Noi, amici, lo aspettavamo nella piazza del paese, tutti insieme, e quando scendeva in divisa militare lo accoglievamo in silenzio,  come se fosse sopravvissuto all’Apocalisse.

Salutava per prima la fidanzata,  poi abbracciava le femmine e dava pacche sulle spalle ai maschi.

Quelli della mia età che a diciotto anni sono andati a fare “ il soldato” ne parlano ancora oggi, dopo più di 30 anni.

Dicono di essere stati  formati, smussati, rinforzati. Alcuni ancora traumatizzati, tanti si vantano come se avessero ucciso il leone di Nemea con le sole mani. Tutti ugualmente convinti di essere diventati superuomini, grazie a quell’anno di arruolamento obbligatorio.

Ho sempre notato questa  differenza con gli altri amici, quelli che hanno frequentato l’Università,  costretti pure loro fuori casa e per minimo cinque anni (all’epoca non esisteva la laurea breve), in una città sconosciuta, impegnati a studiare e autogestire qualsiasi cosa, qualcuno lavorando per potersi pagare gli studi, e che mai si sognerebbero di  ritenere quel periodo come l’unica origine della loro virilità.

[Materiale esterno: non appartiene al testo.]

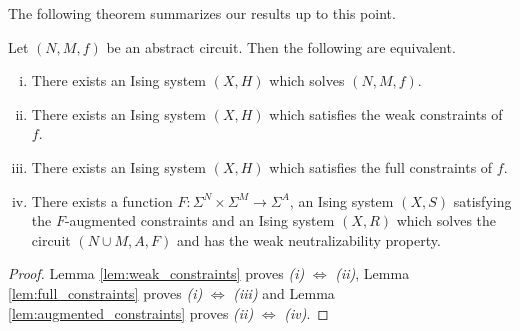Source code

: \documentclass{article}
\begin{document}
\bigskip

The following theorem summarizes our results up to this point.
\begin{thm}\label{thm:ising-solve-equivalences}
  Let $(N, M, f)$ be an abstract circuit. Then the following are equivalent.
  \begin{enumerate}[(i)]
    \item There exists an Ising system $(X, H)$ which solves $(N,M,f)$.
    \item There exists an Ising system $(X,H)$ which satisfies the weak constraints of $f$.
    \item There exists an Ising system $(X,H)$ which satisfies the full constraints of $f$.
    \item There exists a function $F: \Sigma^N \times \Sigma^M\to \Sigma^A$, an Ising system $(X,S)$ satisfying the $F$-augmented constraints and an Ising system $(X, R)$ which solves the circuit $(N\cup M, A, F)$ and has the weak neutralizability property.
  \end{enumerate}
\end{thm}
\begin{proof}
  Lemma \ref{lem:weak_constraints} proves \emph{(i)} $\Leftrightarrow$ \emph{(ii)}, Lemma \ref{lem:full_constraints} proves \emph{(i)} $\Leftrightarrow$ \emph{(iii)} and Lemma \ref{lem:augmented_constraints} proves \emph{(ii)} $\Leftrightarrow$ \emph{(iv)}.
\end{proof}
\end{document}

Invece loro no, ci tengono a ribadirlo: “Sono un uomo di mondo, ho fatto tre anni di militare a Cuneo!”, canzonava Totò.

Poi , però, li osservi meglio e ti accorgi che  tanti non hanno mai mollato il grembiule delle mamme, che, più sconvolte di loro per l’anno di distacco, al ritorno hanno pure ricominciato ad allattarli trasformandoli in poppanti egocentrici e lamentosi.

Comunque, quando arrivava la domenica, in piazza Carlo si trovava di fronte un’altra scena: lo prendevamo in giro, gli battevamo “la stecca”, gli cantavamo inni militari e gridavamo nelle orecchie quanti giorni mancavano all’Alba.

Lui saliva sull’autobus con le lacrime agli occhi, ma lo sapeva che facevamo tanto chiasso per non fargli scordare  che il mondo suo, per diventare Uomo, era con noi.